Old Kernville or Whiskey Flat was a mining town in California. According to SF Gate, this ghost town is “one of the wildest, most storied, tragedy-laden places to ever come out of the Old West and the Gold Rush era.”
SF Gate reported that towards the end of the Gold Rush in the 1860s, Lovely Rogers’ mule ran away and legend has it that when Rogers picked up a rock, it was 42 ounces of pure gold. Later, Adam Hamilton set up a makeshift saloon by the name of “Whiskey Flat,” which gave the town its name.
A chaotic and tumultuous mining town, this iconic Wild West town was known for being, well, wild. The Los Angeles Times described it, “It was a town of miners, outlaws, secessionists and hard-working ranchers who had quick tempers, fast guns and their own code of swift justice. In 1883, unpaid miners torched the Big Blue mine, and in 1892, history records, the Gibson brothers shot and killed the Burton brothers in a mining dispute.”
This town of a bygone era was destroyed when the U.S. government started to build a reservoir. According to SF Gate, the buildings in the town were blown to bits, but the foundations of a Methodist church, general store and jail remain.
Now the drought is revealing those building foundations.
The New York Post reported that Whiskey Flat’s lore lives on and created an archetype that appears in famous movies: “The lawless, often murderous home of many colorful characters is credited with helping inspire Clint Eastwood flicks, including ‘The Good, The Bad and the Ugly,’ and is arguably the origin of the quick draw archetype”
This is not the only town that has been revealed by drought.
St. Thomas was settled by Latter-day Saint pioneers who originally believed that they were in Utah, but soon discovered that they were in Nevada. The town was drowned to create Lake Mead and build the Hoover Dam.

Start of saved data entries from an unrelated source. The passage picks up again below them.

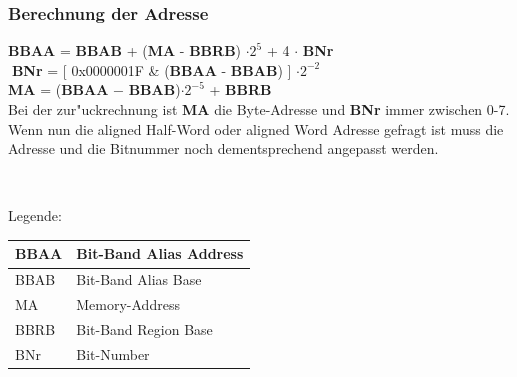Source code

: \subsubsection{Berechnung der Adresse}
\begin{minipage}{12cm}
	\vspace{-2ex}
	\textbf{BBAA} = \textbf{BBAB} + (\textbf{MA} - \textbf{BBRB}) $\cdot 2^5$ + 4 $\cdot$ \textbf{BNr}\\
	\textbf{BNr} = [ 0x0000001F \& (\textbf{BBAA} - \textbf{BBAB}) ] $\cdot 2^{-2}$\\
	\textbf{MA} = (\textbf{BBAA} $-$ \textbf{BBAB})$\cdot 2^{-5}$ + \textbf{BBRB}\\
	
	Bei der zur"uckrechnung ist \textbf{MA} die Byte-Adresse und \textbf{BNr} immer zwischen 0-7. Wenn nun die aligned Half-Word oder aligned Word Adresse gefragt ist muss die Adresse und die Bitnummer noch dementsprechend angepasst werden.
\end{minipage}
%
\begin{minipage}{0.5cm}
	\-\
\end{minipage}
%
\begin{minipage}{6cm}
	Legende:
	\begin{tabular}{|l|l|}
		\hline
		BBAA & Bit-Band Alias Address\\\hline
		BBAB & Bit-Band Alias Base \\\hline
		MA & Memory-Address \\\hline
		BBRB & Bit-Band Region Base\\\hline
		BNr & Bit-Number\\\hline
	\end{tabular}
\end{minipage}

Resident Hugh Lord paddled away from his home in 1939, waiting until the moment when the rising waters hit his front door to leave. Soon, Lake Mead covered the town and all that remained were the foundations of buildings of a once burgeoning town.
However, since 2012, the drought in the region has kept St. Thomas above water.
This summer, the drought in the Lake Mead area yielded more than a ghost town: it revealed human remains. At least four sets of human remains have been found in the lake so far.
Will Lake Isabella yield more than a town, too?
Chuck Barbee, a cinematographer who is working on a documentary about Whiskey Flat, said to SF Gate, “I don’t think you’re going to find any dead bodies like Lake Mead, but there certainly are old ghosts around those buildings.”